相続
相続通信 第53回 遺産分割をやり直したら
2021.02.21 (日)
Q 遺産分割のやり直しは相続税の申告の修正が必要?
遺産分割協議書を作成し、相続税の申告納税を済ませました。その後すぐ、私が相続した土地の中に相続後に価値が急騰するものがあり、兄弟から遺産分割のやり直しを求められ、それに応じました。この場合、相続税の申告書の修正を行えばよいのですか?

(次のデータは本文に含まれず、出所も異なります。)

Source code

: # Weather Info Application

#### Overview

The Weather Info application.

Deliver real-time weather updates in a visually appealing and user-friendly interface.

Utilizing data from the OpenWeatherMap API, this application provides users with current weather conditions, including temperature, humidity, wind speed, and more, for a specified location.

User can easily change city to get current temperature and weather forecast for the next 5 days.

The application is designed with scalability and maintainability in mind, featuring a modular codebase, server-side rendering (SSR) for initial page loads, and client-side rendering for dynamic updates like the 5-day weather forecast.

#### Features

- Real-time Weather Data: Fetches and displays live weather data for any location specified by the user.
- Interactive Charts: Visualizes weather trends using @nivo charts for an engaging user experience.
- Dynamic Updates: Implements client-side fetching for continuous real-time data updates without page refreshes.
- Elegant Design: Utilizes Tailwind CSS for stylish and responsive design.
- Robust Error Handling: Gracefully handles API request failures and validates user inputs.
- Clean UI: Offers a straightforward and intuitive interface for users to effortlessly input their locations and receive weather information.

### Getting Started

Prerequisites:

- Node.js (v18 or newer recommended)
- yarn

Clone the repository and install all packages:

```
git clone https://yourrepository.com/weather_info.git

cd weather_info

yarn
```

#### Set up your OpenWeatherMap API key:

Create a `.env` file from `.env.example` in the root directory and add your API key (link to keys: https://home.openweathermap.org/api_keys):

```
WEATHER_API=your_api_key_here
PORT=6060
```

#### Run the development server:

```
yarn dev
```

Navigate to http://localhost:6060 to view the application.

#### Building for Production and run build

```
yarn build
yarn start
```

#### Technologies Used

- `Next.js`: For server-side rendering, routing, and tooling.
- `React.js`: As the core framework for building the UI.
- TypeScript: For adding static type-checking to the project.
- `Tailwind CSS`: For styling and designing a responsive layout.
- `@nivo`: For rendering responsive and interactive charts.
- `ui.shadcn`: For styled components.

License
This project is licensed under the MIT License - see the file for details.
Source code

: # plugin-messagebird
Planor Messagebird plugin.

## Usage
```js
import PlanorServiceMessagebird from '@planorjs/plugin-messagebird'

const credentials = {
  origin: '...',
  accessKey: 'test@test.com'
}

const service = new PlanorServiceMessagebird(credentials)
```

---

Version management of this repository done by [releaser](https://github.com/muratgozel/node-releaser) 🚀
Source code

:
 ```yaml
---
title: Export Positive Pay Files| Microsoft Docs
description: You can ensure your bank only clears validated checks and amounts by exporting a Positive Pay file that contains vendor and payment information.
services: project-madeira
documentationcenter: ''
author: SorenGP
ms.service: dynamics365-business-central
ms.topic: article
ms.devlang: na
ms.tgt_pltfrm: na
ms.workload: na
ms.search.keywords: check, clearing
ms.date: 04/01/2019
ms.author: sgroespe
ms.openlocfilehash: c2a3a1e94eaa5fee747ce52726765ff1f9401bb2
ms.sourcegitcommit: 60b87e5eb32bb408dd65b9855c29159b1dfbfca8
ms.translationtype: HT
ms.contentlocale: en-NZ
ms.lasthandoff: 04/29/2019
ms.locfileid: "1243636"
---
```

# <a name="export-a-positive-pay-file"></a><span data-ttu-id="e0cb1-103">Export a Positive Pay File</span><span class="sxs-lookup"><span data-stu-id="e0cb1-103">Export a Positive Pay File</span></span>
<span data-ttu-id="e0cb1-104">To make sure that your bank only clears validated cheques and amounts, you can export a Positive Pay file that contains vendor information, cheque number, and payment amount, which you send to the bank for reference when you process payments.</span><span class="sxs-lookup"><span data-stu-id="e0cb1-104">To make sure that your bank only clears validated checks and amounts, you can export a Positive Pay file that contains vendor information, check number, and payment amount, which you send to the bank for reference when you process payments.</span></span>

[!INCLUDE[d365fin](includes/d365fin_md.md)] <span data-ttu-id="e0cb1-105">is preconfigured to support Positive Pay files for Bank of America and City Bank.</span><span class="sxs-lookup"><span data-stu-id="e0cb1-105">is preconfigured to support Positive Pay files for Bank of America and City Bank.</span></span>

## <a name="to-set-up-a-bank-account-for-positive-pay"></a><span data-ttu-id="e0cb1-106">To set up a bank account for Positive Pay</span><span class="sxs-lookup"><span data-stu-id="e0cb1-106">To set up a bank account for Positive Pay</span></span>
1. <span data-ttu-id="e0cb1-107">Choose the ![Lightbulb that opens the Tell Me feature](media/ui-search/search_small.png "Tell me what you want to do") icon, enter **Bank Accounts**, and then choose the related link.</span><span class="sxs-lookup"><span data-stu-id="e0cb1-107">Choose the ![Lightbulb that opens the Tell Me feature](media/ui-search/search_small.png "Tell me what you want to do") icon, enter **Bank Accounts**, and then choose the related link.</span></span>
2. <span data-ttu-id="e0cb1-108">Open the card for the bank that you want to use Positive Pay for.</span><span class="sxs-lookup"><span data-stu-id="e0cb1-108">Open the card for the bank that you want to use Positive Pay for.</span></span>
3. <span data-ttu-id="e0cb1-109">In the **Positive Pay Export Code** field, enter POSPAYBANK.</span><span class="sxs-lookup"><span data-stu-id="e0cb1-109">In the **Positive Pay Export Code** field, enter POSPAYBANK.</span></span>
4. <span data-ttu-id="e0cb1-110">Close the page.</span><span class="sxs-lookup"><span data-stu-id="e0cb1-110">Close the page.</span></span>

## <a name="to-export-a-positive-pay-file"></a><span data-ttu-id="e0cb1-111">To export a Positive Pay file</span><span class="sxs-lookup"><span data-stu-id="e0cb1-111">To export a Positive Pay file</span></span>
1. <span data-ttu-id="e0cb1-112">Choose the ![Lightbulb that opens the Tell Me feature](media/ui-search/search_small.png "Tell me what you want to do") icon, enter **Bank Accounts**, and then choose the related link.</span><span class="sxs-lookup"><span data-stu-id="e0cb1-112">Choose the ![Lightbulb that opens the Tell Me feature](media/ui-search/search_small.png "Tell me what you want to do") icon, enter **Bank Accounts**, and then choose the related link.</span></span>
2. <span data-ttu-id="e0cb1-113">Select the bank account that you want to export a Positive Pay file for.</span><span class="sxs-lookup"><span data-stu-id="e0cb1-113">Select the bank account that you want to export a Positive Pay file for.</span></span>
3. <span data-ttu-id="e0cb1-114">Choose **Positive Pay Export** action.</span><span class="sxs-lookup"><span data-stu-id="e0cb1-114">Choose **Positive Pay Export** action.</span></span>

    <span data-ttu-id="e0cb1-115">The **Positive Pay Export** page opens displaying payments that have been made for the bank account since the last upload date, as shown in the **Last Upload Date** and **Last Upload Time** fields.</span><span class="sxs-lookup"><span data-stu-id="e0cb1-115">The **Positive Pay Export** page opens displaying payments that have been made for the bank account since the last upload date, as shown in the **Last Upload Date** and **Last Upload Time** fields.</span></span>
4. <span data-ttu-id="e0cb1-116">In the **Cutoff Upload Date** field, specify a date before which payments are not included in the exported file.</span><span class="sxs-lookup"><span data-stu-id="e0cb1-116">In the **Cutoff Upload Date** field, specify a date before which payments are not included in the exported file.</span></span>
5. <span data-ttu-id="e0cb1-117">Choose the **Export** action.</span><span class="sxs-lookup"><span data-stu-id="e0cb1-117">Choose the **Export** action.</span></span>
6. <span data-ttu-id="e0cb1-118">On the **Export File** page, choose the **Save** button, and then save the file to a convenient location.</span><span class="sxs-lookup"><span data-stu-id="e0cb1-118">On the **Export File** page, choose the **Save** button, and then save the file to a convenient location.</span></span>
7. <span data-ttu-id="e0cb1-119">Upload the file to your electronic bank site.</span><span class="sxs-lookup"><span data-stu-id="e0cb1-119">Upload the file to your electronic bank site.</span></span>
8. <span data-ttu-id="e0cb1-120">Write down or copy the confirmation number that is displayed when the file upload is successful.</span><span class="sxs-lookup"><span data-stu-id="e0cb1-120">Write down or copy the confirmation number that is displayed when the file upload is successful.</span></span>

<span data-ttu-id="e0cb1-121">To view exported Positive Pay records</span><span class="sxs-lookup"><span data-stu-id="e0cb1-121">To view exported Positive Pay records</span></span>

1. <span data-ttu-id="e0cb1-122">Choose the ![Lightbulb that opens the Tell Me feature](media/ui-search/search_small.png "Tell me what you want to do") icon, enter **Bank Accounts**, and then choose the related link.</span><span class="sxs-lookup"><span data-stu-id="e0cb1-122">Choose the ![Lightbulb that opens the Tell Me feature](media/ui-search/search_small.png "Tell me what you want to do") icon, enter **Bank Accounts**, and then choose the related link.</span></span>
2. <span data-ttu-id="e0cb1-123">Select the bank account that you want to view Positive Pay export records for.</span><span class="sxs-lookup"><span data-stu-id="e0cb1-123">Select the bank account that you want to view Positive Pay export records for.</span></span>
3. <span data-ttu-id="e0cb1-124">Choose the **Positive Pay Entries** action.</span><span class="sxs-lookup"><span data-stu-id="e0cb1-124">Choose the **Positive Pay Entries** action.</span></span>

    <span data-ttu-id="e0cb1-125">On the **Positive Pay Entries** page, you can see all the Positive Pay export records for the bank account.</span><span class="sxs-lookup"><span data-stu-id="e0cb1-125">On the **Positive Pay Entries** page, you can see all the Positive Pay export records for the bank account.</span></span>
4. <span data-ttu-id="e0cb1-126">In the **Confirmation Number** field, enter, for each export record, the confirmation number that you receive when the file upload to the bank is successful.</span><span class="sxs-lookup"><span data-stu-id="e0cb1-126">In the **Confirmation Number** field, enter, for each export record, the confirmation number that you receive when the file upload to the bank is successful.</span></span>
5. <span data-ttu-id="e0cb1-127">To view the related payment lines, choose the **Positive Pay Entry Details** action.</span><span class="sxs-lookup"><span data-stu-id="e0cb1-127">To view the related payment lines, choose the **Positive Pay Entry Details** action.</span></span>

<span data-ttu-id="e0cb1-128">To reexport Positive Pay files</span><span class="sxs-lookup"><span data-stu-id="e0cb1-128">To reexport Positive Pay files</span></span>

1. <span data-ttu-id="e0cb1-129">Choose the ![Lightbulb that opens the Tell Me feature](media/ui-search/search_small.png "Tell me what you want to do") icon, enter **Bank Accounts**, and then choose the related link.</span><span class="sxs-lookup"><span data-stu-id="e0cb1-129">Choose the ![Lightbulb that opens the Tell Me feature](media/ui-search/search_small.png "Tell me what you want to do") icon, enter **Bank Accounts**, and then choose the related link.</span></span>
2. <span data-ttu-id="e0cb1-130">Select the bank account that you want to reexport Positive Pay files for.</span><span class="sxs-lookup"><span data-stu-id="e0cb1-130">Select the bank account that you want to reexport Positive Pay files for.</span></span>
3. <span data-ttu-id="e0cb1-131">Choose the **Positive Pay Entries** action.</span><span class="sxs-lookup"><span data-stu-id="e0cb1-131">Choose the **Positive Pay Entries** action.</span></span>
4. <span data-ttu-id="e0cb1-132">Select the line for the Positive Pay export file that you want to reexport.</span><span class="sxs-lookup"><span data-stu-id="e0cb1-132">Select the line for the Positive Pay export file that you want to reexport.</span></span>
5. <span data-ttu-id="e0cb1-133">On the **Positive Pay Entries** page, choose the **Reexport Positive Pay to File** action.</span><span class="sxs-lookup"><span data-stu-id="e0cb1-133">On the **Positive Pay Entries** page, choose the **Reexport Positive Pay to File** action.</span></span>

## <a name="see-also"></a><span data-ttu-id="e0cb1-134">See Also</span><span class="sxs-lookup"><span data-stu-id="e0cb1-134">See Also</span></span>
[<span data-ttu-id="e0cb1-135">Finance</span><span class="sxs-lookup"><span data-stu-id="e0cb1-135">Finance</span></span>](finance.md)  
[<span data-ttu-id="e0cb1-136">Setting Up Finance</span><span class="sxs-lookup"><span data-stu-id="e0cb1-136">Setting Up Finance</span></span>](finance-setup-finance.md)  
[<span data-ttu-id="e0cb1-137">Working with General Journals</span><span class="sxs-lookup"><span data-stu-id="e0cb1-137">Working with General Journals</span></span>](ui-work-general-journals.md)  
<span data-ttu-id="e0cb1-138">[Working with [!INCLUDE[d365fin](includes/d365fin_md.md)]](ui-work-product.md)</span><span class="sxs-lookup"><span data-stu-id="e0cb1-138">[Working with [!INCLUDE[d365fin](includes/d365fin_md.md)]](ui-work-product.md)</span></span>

A 相続税の修正は必要なく、贈与税・所得税が課税されます。
相続人全員の合意があれば遺産分割のやり直しが可能です。
ただし、相続税では最初の遺産分割の効力は失われず、相続人が一度財産を取得したものとされます。したがって、遺産分割のやり直しは、その取得した財産を贈与または譲渡したものと考えます。
解説
遺産分割のやり直しによって財産を受けることとなる相続人は、無償で受け取った場合には贈与税が、財産を交換した場合には交換した財産の価値の差額について所得税が課税されます。
なお、当初の遺産分割協議に不備があり分割自体が無効となる場合は、贈与などに該当しないケースもあります。
遺産分割のやり直しは相続税に加え、贈与税あるいは所得税が課税される可能性があります。それをふまえた上で、遺産分割のやり直しを検討する必要があります。